## WORK REQUEST
The records below are to be restated word for word, with their images omitted.

## INFORMATION SHOWN
"""

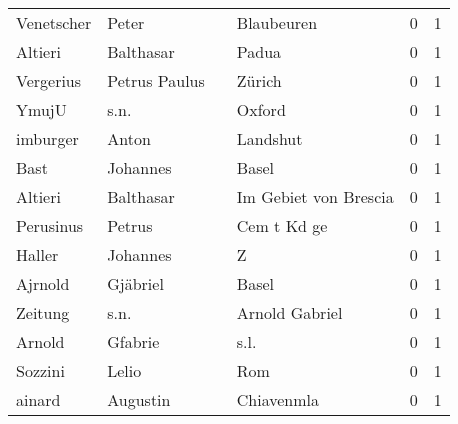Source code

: \documentclass[10pt,a4paper,landscape]{article}
\begin{document}
\begin{longtable}{llllrr}
               Venetscher &                              Peter &             &                                  Blaubeuren &          0 &         1 \\
                  Altieri &                          Balthasar &             &                                       Padua &          0 &         1 \\
                Vergerius &                      Petrus Paulus &             &                                      Zürich &          0 &         1 \\
                    YmujU &                               s.n. &             &                                      Oxford &          0 &         1 \\
                 imburger &                              Anton &             &                                    Landshut &          0 &         1 \\
                     Bast &                           Johannes &             &                                       Basel &          0 &         1 \\
                  Altieri &                          Balthasar &             &                       Im Gebiet von Brescia &          0 &         1 \\
                Perusinus &                             Petrus &             &                                 Cem t Kd ge &          0 &         1 \\
                   Haller &                           Johannes &             &                                           Z &          0 &         1 \\
                  Ajrnold &                           Gjäbriel &             &                                       Basel &          0 &         1 \\
                  Zeitung &                               s.n. &             &                              Arnold Gabriel &          0 &         1 \\
                   Arnold &                            Gfabrie &             &                                        s.l. &          0 &         1 \\
                  Sozzini &                              Lelio &             &                                         Rom &          0 &         1 \\
                   ainard &                           Augustin &             &                                  Chiavenmla &          0 &         1 \\

\end{longtable}
\end{document}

"""

## SOLVED PROBLEM
Source code

: \documentclass[10pt,a4paper,landscape]{article}
\begin{document}
\begin{longtable}{llllrr}
               Venetscher &                              Peter &             &                                  Blaubeuren &          0 &         1 \\
                  Altieri &                          Balthasar &             &                                       Padua &          0 &         1 \\
                Vergerius &                      Petrus Paulus &             &                                      Zürich &          0 &         1 \\
                    YmujU &                               s.n. &             &                                      Oxford &          0 &         1 \\
                 imburger &                              Anton &             &                                    Landshut &          0 &         1 \\
                     Bast &                           Johannes &             &                                       Basel &          0 &         1 \\
                  Altieri &                          Balthasar &             &                       Im Gebiet von Brescia &          0 &         1 \\
                Perusinus &                             Petrus &             &                                 Cem t Kd ge &          0 &         1 \\
                   Haller &                           Johannes &             &                                           Z &          0 &         1 \\
                  Ajrnold &                           Gjäbriel &             &                                       Basel &          0 &         1 \\
                  Zeitung &                               s.n. &             &                              Arnold Gabriel &          0 &         1 \\
                   Arnold &                            Gfabrie &             &                                        s.l. &          0 &         1 \\
                  Sozzini &                              Lelio &             &                                         Rom &          0 &         1 \\
                   ainard &                           Augustin &             &                                  Chiavenmla &          0 &         1 \\

\end{longtable}
\end{document}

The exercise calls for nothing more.